(Dataset entries)

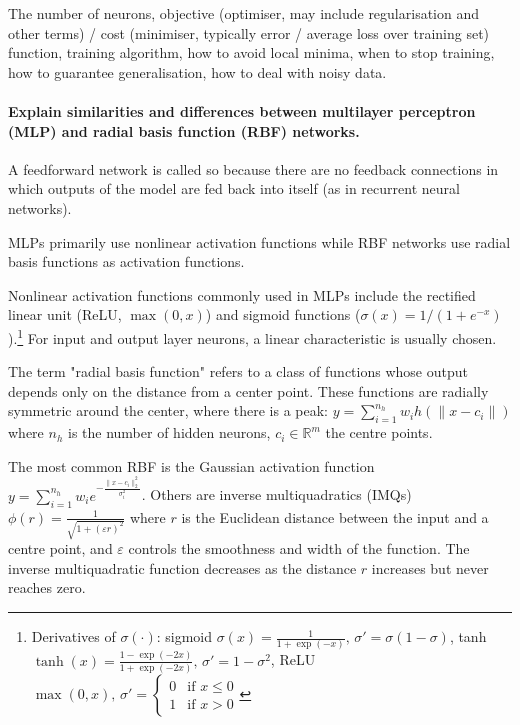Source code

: The number of neurons,
objective (optimiser, may include regularisation and other terms) / cost (minimiser, typically error / average loss over training set) function,
training algorithm,
how to avoid local minima, 
when to stop training,
how to guarantee generalisation,
how to deal with noisy data.

\paragraph{Explain similarities and differences between multilayer perceptron (MLP) and radial basis function (RBF) networks.}

A feedforward network is called so because there are no feedback connections in which outputs of the model are fed back into itself (as in recurrent neural networks).

MLPs primarily use nonlinear activation functions
while RBF networks use radial basis functions as activation functions.

Nonlinear activation functions commonly used in MLPs include the
rectified linear unit (ReLU, $\max(0, x)$) and sigmoid functions ($\sigma(x) = 1 / (1 + e^{-x})$).\footnote{
    Derivatives of $\sigma(\cdot)$:
    sigmoid $\sigma(x) = \frac{1}{1 + \exp(-x)}, \, \sigma' = \sigma (1 - \sigma)$,
    tanh $\tanh(x) = \frac{1 - \exp(-2x)}{1 + \exp(-2x)}, \, \sigma' = 1 - \sigma^2$,
    ReLU $\max(0, x), \, \sigma' = \begin{cases}
        0 & \text{if } x \leq 0 \\
        1 & \text{if } x > 0
    \end{cases}$
} For input and output layer neurons, a linear characteristic is usually chosen.

The term "radial basis function" refers to a class of functions whose output depends only on the distance from a center point.
These functions are radially symmetric around the center, where there is a peak:
$y = \sum_{i=1}^{n_h}{w_i h(\lVert x - c_i \rVert)}$ where $n_h$ is the number of hidden neurons, $c_i \in \mathbb{R}^m$ the centre points.

The most common RBF is the Gaussian activation function $y = \sum_{i=1}^{n_h}{w_i e^{- \frac{\lVert x - c_i \rVert_2^2}{\sigma_i^2}} }$.
Others are inverse multiquadratics (IMQs) $\phi(r) = \frac{1}{\sqrt{1 + (\varepsilon r)^2}}$
where $r$ is the Euclidean distance between the input and a centre point, and $\varepsilon$ controls the smoothness and width of the function.
The inverse multiquadratic function decreases as the distance $r$ increases but never reaches zero.

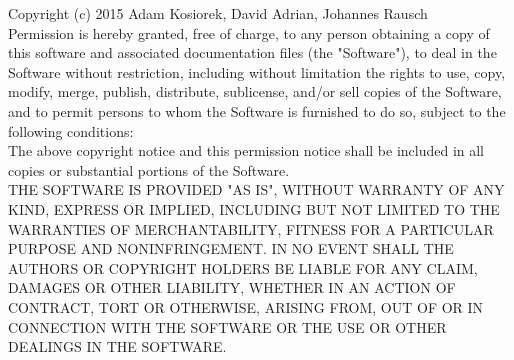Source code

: \documentclass[a4paper,twoside, openright,12pt]{report}
\begin{document}
Copyright (c) 2015 Adam Kosiorek, David Adrian, Johannes Rausch\\

Permission is hereby granted, free of charge, to any person obtaining a copy of this software and associated documentation files (the "Software"), to deal in the Software without restriction, including without limitation the rights to use, copy, modify, merge, publish, distribute, sublicense, and/or sell copies of the Software, and to permit persons to whom the Software is furnished to do so, subject to the following conditions:\\

The above copyright notice and this permission notice shall be included in all copies or substantial portions of the Software.\\

THE SOFTWARE IS PROVIDED "AS IS", WITHOUT WARRANTY OF ANY KIND, EXPRESS OR IMPLIED, INCLUDING BUT NOT LIMITED TO THE WARRANTIES OF MERCHANTABILITY, FITNESS FOR A PARTICULAR PURPOSE AND NONINFRINGEMENT. IN NO EVENT SHALL THE AUTHORS OR COPYRIGHT HOLDERS BE LIABLE FOR ANY CLAIM, DAMAGES OR OTHER LIABILITY, WHETHER IN AN ACTION OF CONTRACT, TORT OR OTHERWISE, ARISING FROM, OUT OF OR IN CONNECTION WITH THE SOFTWARE OR THE USE OR OTHER DEALINGS IN THE SOFTWARE.
\end{document}
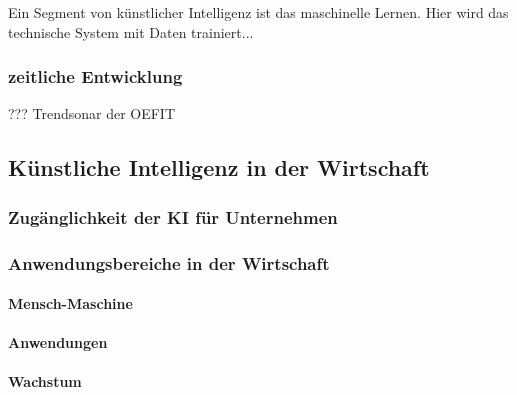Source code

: \documentclass[a4paper,12pt, german]{report}
\begin{document}
Ein Segment von künstlicher Intelligenz ist das maschinelle Lernen. Hier wird das technische System mit Daten trainiert...


\subsubsection{zeitliche Entwicklung}

??? 
Trendsonar der OEFIT


\subsection{Künstliche Intelligenz in der Wirtschaft}

\subsubsection{Zugänglichkeit der KI für Unternehmen}

\subsubsection{Anwendungsbereiche in der Wirtschaft}

\paragraph{Mensch-Maschine}


\paragraph{Anwendungen}


\paragraph{Wachstum}

\end{document}
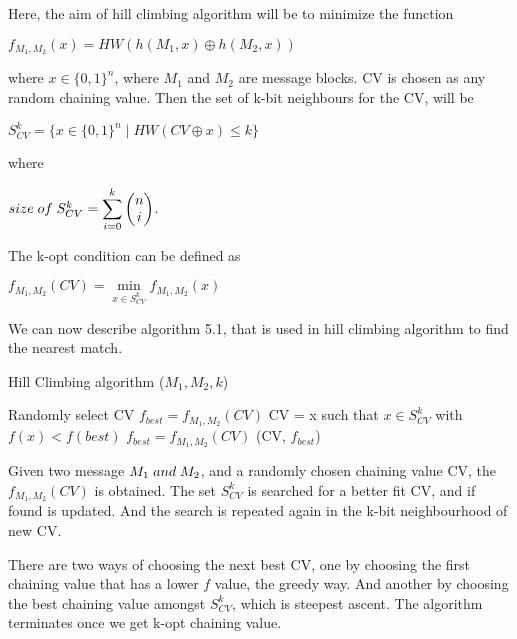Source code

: Here, the aim of hill climbing algorithm will be to minimize the function 
\begin{center}$f_{M_{1}, M_{2}}(x) = HW( h(M_{1}, x) \oplus h(M_{2}, x) )$\end{center}
where $x \in \{0, 1\}^{n}$, where $M_{1}$ and $M_{2}$ are message blocks. CV is chosen as any random chaining value. Then the 
set of k-bit neighbours for the CV, will be 
\begin{center}$S^{k}_{CV} = \{ x \in \{0, 1\}^{n} \mid HW( CV \oplus x ) \leq k \}$\end{center}
where 
\begin{center}$ size \thickspace of \thickspace S^{k}_{CV} = \displaystyle \sum \limits_{i = 0}^{k} \begin{pmatrix} n \\ i \end{pmatrix}$.\end{center}
The k-opt condition can be defined as 
\begin{center}$f_{M_{1}, M_{2}} (CV) =  \min\limits_{x \in S^{k}_{CV}} f_{M_{1}, M_{2}} (x)$\end{center}
We can now describe algorithm 5.1, that is used in hill climbing algorithm to find the nearest match. 

\begin{algorithm}
  \caption{ Hill Climbing algorithm ($M_{1}, M_{2}, k$) \cite{00029}}
  \begin{algorithmic}[1]
    \State Randomly select CV
    \State $f_{best} = f_{M_{1}, M_{2}}(CV)$
    \State {}
    \State CV = x such that $x \in S^{k}_{CV}$ with $f(x) < f(best)$
    \State $f_{best} = f_{M_{1}, M_{2}}(CV)$
    \State \EndWhile
    \State \Return (CV, $f_{best}$)
  \end{algorithmic}
\end{algorithm}

Given two message $M_{1} \thickspace and \thickspace M_{2}$, and a randomly chosen chaining value CV, the $f_{M_{1}, M_{2}}(CV)$
is obtained. The set $S^{k}_{CV}$ is searched for a better fit CV, and if found is updated. And the search is repeated again
in the k-bit neighbourhood of new CV.

There are two ways of choosing the next best CV, one by choosing the first chaining value that has a lower $f$ value, the
greedy way. And another by choosing the best chaining value amongst $S^{k}_{CV}$, which is steepest ascent. The algorithm
terminates once we get k-opt chaining value.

WORK TO BE COMPLETED
All that should be written out is the stretch of lines above between the one holding "set of k-bit neighbours for the CV, will be" and the one holding "There are two", inclusive, exactly as given.

SOLUTION FOR THIS EXERCISE
set of k-bit neighbours for the CV, will be 
\begin{center}$S^{k}_{CV} = \{ x \in \{0, 1\}^{n} \mid HW( CV \oplus x ) \leq k \}$\end{center}
where 
\begin{center}$ size \thickspace of \thickspace S^{k}_{CV} = \displaystyle \sum \limits_{i = 0}^{k} \begin{pmatrix} n \\ i \end{pmatrix}$.\end{center}
The k-opt condition can be defined as 
\begin{center}$f_{M_{1}, M_{2}} (CV) =  \min\limits_{x \in S^{k}_{CV}} f_{M_{1}, M_{2}} (x)$\end{center}
We can now describe algorithm 5.1, that is used in hill climbing algorithm to find the nearest match. 

\begin{algorithm}
  \caption{ Hill Climbing algorithm ($M_{1}, M_{2}, k$) \cite{00029}}
  \begin{algorithmic}[1]
    \State Randomly select CV
    \State $f_{best} = f_{M_{1}, M_{2}}(CV)$
    \State {}
    \State CV = x such that $x \in S^{k}_{CV}$ with $f(x) < f(best)$
    \State $f_{best} = f_{M_{1}, M_{2}}(CV)$
    \State \EndWhile
    \State \Return (CV, $f_{best}$)
  \end{algorithmic}
\end{algorithm}

Given two message $M_{1} \thickspace and \thickspace M_{2}$, and a randomly chosen chaining value CV, the $f_{M_{1}, M_{2}}(CV)$
is obtained. The set $S^{k}_{CV}$ is searched for a better fit CV, and if found is updated. And the search is repeated again
in the k-bit neighbourhood of new CV.

There are two ways of choosing the next best CV, one by choosing the first chaining value that has a lower $f$ value, the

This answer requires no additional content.